In the days since, Bruce Jenkins of the Chron wrote a two-part cranky-grandpa complaint about pitchers these days getting mollycoddled, improperly waxing their moustaches, and not throwing enough. Grant had a fine take on Jenkins yesterday, and Andrew Baggarly chimed in today, so I won’t add much more except to say that Jenkins is doing journalism a disservice.

He has some good points. Pitch count is an interesting, important topic that needs more debate. But Jenkins swaddles his arguments in rhetoric more fit for a political convention. “Restore dignity!” “Fear has replaced common sense!” “Follow your instincts!”

The articles are ostensibly a counterpunch to the robotic groupthink of pitch counts and bullpen roles, a development I agree is riddled with stupid, rigid orthodoxy. But scratch the surface more, and you’ll see that Jenkins is no free thinker. He hates curiosity. It’s for losers, and it’s also funny when the starting quarterback stuffs the chess team president into a hall locker. Here’s the heart of Jenkins’ argument: “People can sit around adjusting their spectacles and analyzing, but they have no idea how it feels to actually compete.”

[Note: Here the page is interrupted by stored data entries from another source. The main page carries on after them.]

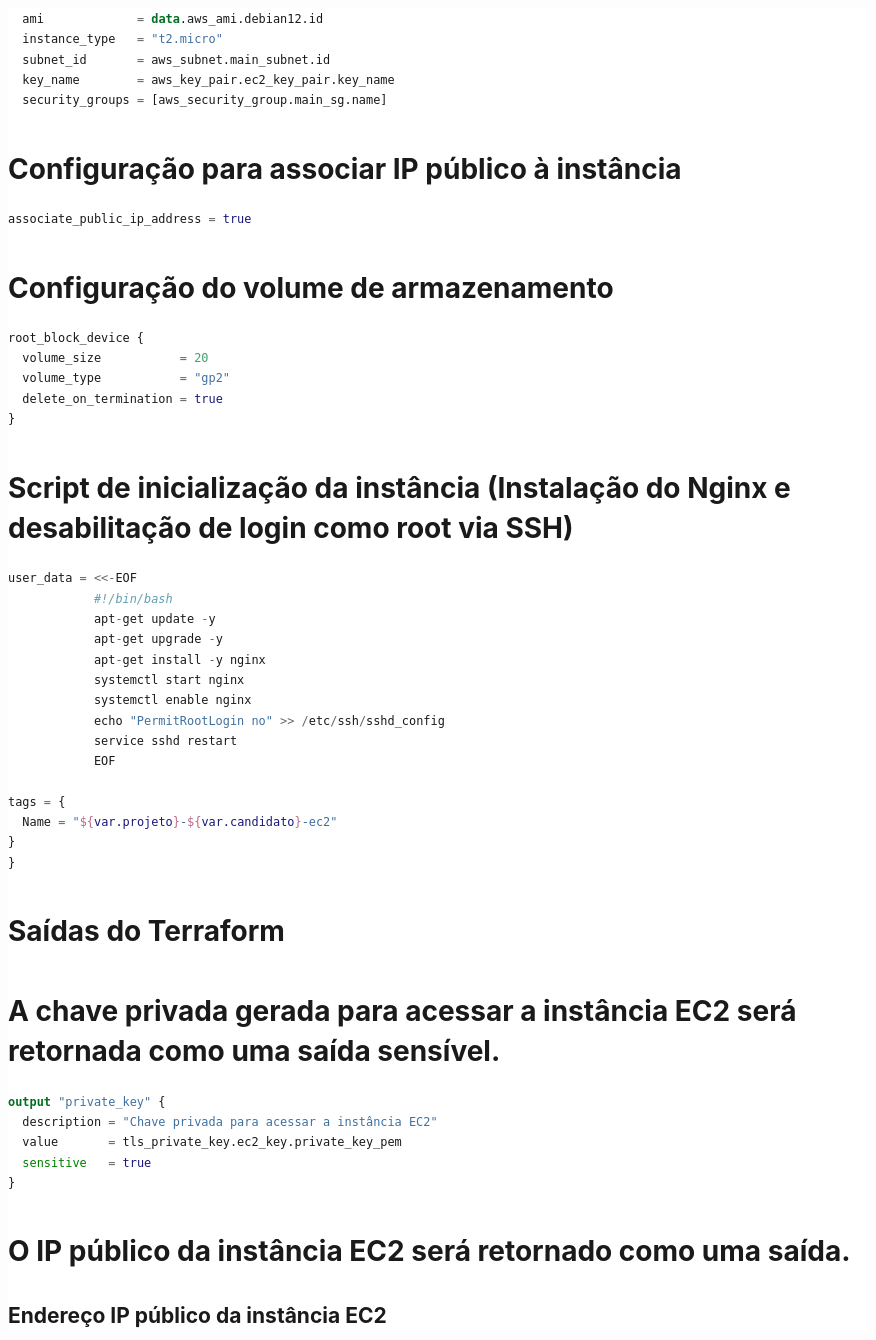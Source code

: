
 ```terraform
  ami             = data.aws_ami.debian12.id
  instance_type   = "t2.micro"
  subnet_id       = aws_subnet.main_subnet.id
  key_name        = aws_key_pair.ec2_key_pair.key_name
  security_groups = [aws_security_group.main_sg.name]
```

  # Configuração para associar IP público à instância
  ```terraform
  associate_public_ip_address = true
```

  # Configuração do volume de armazenamento
  ```terraform
  root_block_device {
    volume_size           = 20
    volume_type           = "gp2"
    delete_on_termination = true
  }
```

  # Script de inicialização da instância (Instalação do Nginx e desabilitação de login como root via SSH)
  ```terraform
  user_data = <<-EOF
              #!/bin/bash
              apt-get update -y
              apt-get upgrade -y
              apt-get install -y nginx
              systemctl start nginx
              systemctl enable nginx
              echo "PermitRootLogin no" >> /etc/ssh/sshd_config
              service sshd restart
              EOF

  tags = {
    Name = "${var.projeto}-${var.candidato}-ec2"
  }
}
```
# Saídas do Terraform


# A chave privada gerada para acessar a instância EC2 será retornada como uma saída sensível.
```terraform
output "private_key" {
  description = "Chave privada para acessar a instância EC2"
  value       = tls_private_key.ec2_key.private_key_pem
  sensitive   = true
}
```
# O IP público da instância EC2 será retornado como uma saída.
## Endereço IP público da instância EC2
```terraform
```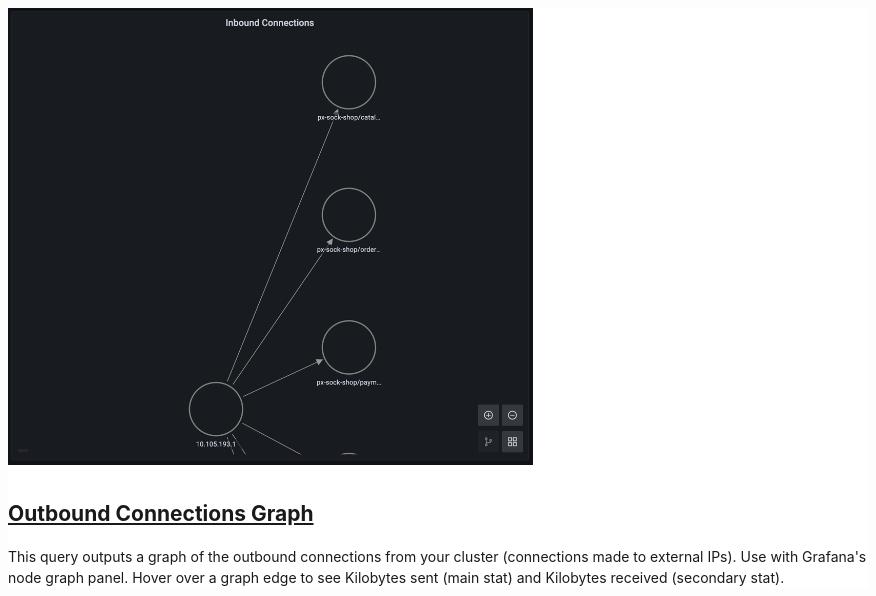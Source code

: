 <img src=".readme_assets/inbound-connections.png" alt="Inbound connections node graph" width="525">

## [Outbound Connections Graph](https://github.com/pixie-io/pixie-demos/outbound-connections-node-graph.pxl)

This query outputs a graph of the outbound connections from your cluster (connections made to external IPs). Use with Grafana's node graph panel. Hover over a graph edge to see Kilobytes sent (main stat) and Kilobytes received (secondary stat).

Jenkins adds nothing to the debate. He tells us no one throws complete games anymore, but he doesn’t want to deal with the unknowns. He cherry picks a few famous names — see? Juan Marichal and Vida Blue never had arm problems! — but this is not reporting. Perhaps as a columnist Jenkins gets slack that reporters don’t, because any editor semi-familiar with the topic should have sent this back for more work. (Shame on you, too, Chron sports editor Glenn Schwarz.)

In an examination of The Pitch Count Era, as Jenkins calls it, you’d think he would interview Dr. Jim Andrews or his colleagues in Birmingham, Ala.; or find pitchers from the 1950s, ‘60s, or ‘70s who blew their arms out early and get their opinions; or note that for previous generations, baseball was the only game, there were far more minor league teams, the pool of young pitchers was nearly bottomless, and teams had less incentive to coddle up-and-comers. They were disposable commodities.

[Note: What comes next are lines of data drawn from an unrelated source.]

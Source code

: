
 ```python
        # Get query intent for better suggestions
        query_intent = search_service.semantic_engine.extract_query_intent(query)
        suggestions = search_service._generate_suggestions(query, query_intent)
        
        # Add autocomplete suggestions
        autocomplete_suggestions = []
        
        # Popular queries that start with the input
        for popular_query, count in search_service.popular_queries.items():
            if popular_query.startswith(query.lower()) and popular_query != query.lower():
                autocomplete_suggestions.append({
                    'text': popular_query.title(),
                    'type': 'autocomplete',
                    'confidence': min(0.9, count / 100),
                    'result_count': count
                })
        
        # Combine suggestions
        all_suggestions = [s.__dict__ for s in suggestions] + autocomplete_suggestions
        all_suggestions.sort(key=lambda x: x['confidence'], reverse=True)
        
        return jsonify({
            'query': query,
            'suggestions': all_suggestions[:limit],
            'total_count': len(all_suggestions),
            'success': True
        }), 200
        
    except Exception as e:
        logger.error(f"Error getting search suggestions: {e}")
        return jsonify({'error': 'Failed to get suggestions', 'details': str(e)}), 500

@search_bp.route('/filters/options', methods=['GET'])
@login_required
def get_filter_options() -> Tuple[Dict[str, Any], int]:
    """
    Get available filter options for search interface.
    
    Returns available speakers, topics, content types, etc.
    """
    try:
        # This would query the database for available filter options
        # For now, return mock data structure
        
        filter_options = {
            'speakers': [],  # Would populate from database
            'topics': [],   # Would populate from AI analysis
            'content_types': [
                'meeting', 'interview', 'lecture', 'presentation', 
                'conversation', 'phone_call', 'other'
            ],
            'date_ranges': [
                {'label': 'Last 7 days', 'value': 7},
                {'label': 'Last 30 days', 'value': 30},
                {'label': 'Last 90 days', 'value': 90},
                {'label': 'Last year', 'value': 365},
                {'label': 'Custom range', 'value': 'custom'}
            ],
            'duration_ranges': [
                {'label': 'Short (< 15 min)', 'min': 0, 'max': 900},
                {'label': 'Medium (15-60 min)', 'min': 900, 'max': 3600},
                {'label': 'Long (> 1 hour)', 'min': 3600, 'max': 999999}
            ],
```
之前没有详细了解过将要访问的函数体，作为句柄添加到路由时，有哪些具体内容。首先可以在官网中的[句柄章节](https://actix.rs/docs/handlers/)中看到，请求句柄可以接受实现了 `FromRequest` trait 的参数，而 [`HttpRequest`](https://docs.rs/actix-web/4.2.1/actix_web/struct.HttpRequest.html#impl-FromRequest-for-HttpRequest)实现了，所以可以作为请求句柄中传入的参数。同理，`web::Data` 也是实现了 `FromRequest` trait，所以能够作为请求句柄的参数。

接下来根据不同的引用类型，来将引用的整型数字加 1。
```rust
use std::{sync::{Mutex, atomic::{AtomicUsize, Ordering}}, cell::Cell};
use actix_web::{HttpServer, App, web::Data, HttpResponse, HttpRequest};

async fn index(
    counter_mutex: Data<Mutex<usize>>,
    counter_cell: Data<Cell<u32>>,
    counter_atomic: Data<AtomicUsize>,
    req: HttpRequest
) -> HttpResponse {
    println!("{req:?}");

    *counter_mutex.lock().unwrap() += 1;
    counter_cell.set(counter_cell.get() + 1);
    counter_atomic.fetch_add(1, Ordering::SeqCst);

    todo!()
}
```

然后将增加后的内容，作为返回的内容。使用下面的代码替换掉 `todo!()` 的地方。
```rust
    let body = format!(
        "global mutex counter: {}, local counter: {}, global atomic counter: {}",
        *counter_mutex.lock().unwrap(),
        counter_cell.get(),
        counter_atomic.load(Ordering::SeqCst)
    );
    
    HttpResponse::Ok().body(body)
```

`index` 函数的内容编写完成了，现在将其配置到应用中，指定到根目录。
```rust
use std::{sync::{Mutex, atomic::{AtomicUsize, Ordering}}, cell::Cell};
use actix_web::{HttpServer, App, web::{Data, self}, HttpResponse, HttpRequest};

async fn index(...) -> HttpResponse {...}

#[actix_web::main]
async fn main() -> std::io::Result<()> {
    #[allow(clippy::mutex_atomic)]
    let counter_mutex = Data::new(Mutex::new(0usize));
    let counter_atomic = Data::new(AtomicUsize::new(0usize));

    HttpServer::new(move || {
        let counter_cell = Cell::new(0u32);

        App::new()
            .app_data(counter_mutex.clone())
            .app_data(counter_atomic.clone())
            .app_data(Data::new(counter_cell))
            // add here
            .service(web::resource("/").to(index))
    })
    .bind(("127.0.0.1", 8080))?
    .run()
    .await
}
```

Jenkins’ work, as is often the case, is intellectually dishonest. He dismisses arguments about how the game has drastically changed by writing this:

As much as anything, though, the pace of the game has changed. I once asked Leonard Koppett (the sage historian who passed away in 2003) why games of the past were so routinely played in two hours. "They didn't have lights," he said. Pitchers worked quickly, batters went up there hacking, only a minute or so passed between half-innings, and it was all very tidy. Pitchers are infinitely more deliberate today. They require more pitches to get through an inning and the hitters, as a whole, aren't nearly as aggressive. In the era of on-base percentage, it's downright heroic for a batter to be up there taking pitches for a 3-and-1 count.

Ah, yes, the good old days when batters swung at 3–1 pitches a foot outside, the way men do. Pitchers now are deliberate. Hitters aren’t aggressive. It’s like everyone’s out there reading books or something.

Jenkins has good points sometimes. But he proves himself unwilling to do the hard work — yes, it’s possible to do hard work with your mind, too, sometimes while wearing spectacles — perhaps for fear of undermining his strongly-held convictions. It’s easier to talk to Jack Morris, who had to be removed from games with a crowbar, to confirm that yes, things were better back then. It’s sad, and it’s bad journalism.

With all that, I’ll only say one thing about Tim Lincecum throwing 132 pitches last night. The Giants have an off-day tomorrow, so he’ll have five days of rest before his next start. I’ll bet that factored into Bochy’s decision.